Дойл отмечает, что все духи – все как один, включая высокопоставленного Финеаса, – каждый раз выражали глубочайшую признательность доброй леди Конан Дойл[41] за помощь в общении. Свекровь благодарна, пасынок благодарен, деверь благодарен; конечно же только злой человек объяснит редкость визитов Иннеса тем, что братьев связывало множество воспоминаний, о которых леди могла не знать и боялась попасть впросак. Вот только первая жена доктора почему-то ни разу на сеансы Джин не пришла – удивительный факт! И никогда не придет. Плохо звали?

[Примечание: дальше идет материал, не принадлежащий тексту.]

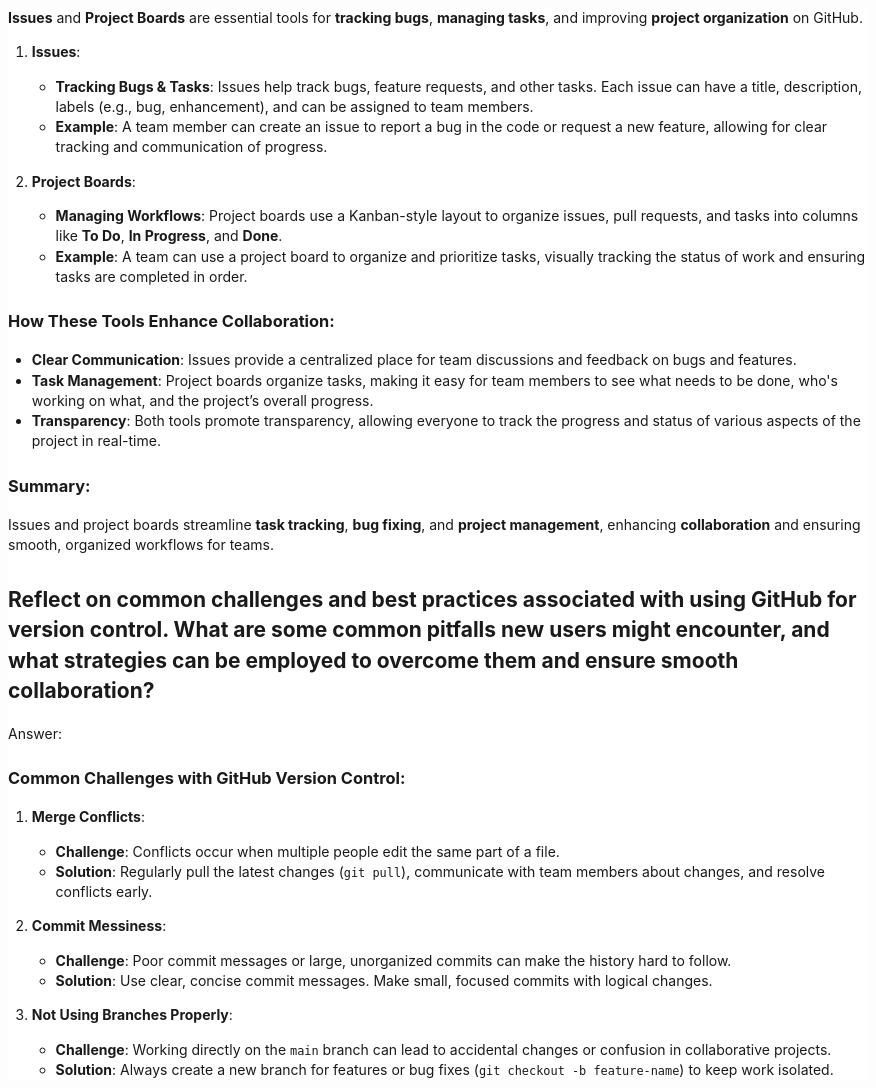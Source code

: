 **Issues** and **Project Boards** are essential tools for **tracking bugs**, **managing tasks**, and improving **project organization** on GitHub.

1. **Issues**:
   - **Tracking Bugs & Tasks**: Issues help track bugs, feature requests, and other tasks. Each issue can have a title, description, labels (e.g., bug, enhancement), and can be assigned to team members.
   - **Example**: A team member can create an issue to report a bug in the code or request a new feature, allowing for clear tracking and communication of progress.

2. **Project Boards**:
   - **Managing Workflows**: Project boards use a Kanban-style layout to organize issues, pull requests, and tasks into columns like **To Do**, **In Progress**, and **Done**.
   - **Example**: A team can use a project board to organize and prioritize tasks, visually tracking the status of work and ensuring tasks are completed in order.

### How These Tools Enhance Collaboration:
- **Clear Communication**: Issues provide a centralized place for team discussions and feedback on bugs and features.
- **Task Management**: Project boards organize tasks, making it easy for team members to see what needs to be done, who's working on what, and the project’s overall progress.
- **Transparency**: Both tools promote transparency, allowing everyone to track the progress and status of various aspects of the project in real-time.

### Summary:
Issues and project boards streamline **task tracking**, **bug fixing**, and **project management**, enhancing **collaboration** and ensuring smooth, organized workflows for teams.


## Reflect on common challenges and best practices associated with using GitHub for version control. What are some common pitfalls new users might encounter, and what strategies can be employed to overcome them and ensure smooth collaboration?

Answer:

### Common Challenges with GitHub Version Control:

1. **Merge Conflicts**:
   - **Challenge**: Conflicts occur when multiple people edit the same part of a file.
   - **Solution**: Regularly pull the latest changes (`git pull`), communicate with team members about changes, and resolve conflicts early.

2. **Commit Messiness**:
   - **Challenge**: Poor commit messages or large, unorganized commits can make the history hard to follow.
   - **Solution**: Use clear, concise commit messages. Make small, focused commits with logical changes.

3. **Not Using Branches Properly**:
   - **Challenge**: Working directly on the `main` branch can lead to accidental changes or confusion in collaborative projects.
   - **Solution**: Always create a new branch for features or bug fixes (`git checkout -b feature-name`) to keep work isolated.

Как бы то ни было, благородный Финеас и леди Конан Дойл помогли доктору выдержать удар, который сама же леди своим незнанием еврейской письменности и спровоцировала – полутора месяцами ранее Гудини опубликовал в газете «Нью-Йорк сан» большую статью, где высказывал все, что он думает по поводу спиритизма вообще и четы Дойлов в частности: «На подобных сеансах мне никогда не довелось видеть или слышать что-либо, что могло бы меня убедить в возможности общения с умершими». Другие американские издания перепечатывали статью. (Потому-то Дойл и спрашивал Финеаса, нужно ли ему снова ехать в Америку, где общественность настраивают против него и его жены.) Финеас успокоил доктора на этот счет. Но в перепалку с Гудини тот все же вступил: как публичную, так и частную. Он написал иллюзионисту: «Вы получили все необходимые доказательства; если Вы их не принимаете, я не намерен впредь обсуждать с Вами этот вопрос». И тем не менее продолжал обсуждать.

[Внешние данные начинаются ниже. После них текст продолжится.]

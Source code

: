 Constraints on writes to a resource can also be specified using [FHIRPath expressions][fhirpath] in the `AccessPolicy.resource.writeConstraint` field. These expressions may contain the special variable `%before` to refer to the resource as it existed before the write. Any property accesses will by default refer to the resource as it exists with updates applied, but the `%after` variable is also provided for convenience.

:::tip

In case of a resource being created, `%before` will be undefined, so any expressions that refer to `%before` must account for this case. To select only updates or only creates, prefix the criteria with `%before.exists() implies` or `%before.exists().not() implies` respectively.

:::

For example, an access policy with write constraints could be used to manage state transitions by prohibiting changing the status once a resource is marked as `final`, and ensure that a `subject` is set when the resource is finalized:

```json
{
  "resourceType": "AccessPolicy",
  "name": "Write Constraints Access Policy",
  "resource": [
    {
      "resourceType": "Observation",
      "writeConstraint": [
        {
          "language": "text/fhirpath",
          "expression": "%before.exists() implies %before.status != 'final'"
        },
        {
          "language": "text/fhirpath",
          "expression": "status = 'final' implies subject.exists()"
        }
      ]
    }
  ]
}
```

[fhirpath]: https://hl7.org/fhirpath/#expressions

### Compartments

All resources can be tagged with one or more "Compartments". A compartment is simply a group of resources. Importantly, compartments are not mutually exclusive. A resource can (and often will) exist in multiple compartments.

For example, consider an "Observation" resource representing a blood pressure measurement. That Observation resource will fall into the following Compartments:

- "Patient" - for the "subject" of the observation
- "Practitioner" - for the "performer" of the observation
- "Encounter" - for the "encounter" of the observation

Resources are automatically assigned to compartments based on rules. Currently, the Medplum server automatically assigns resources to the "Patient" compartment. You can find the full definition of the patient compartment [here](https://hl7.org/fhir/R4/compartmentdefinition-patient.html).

Они написали друг другу множество писем: Дойл ругался, Гудини замечал, что доктор сам призывал всех к правдивости и искренности и ему, Гудини, не совсем понятно то раздражение, в которое Дойла привело честное и открытое высказывание человеком своего личного мнения. В начале 1923-го Гудини стал членом Американского научного комитета по расследованию спиритических явлений, что вызвало очередной приступ ярости у Дойла: «Вы не можете заседать в этом комитете и быть беспристрастным. Позиция его предвзятая. Все эти комиссии – жалкий фарс». Комитет разоблачил очередную шарлатанку, выдававшую себя за медиума – Мину Крэндон; Дойл был в ужасном гневе. Он верил Мине. Он безоговорочно верил всем, кто ему не противоречил, – любому фокуснику, любому фотографу. Где была его логика, куда девалась дедукция? Почему то и другое не отказывало ему, когда он составлял очередную петицию по делу Слейтера или писал рассказы о Холмсе, по-прежнему блистающие ясностью? «Если бы не эти странные припадки, – говорит один из персонажей „Человека на четвереньках“, – я бы сказал, что он никогда еще не был так энергичен и бодр, а ум его так светел. И все же это не он, это не тот человек, которого мы знали». Не тот человек?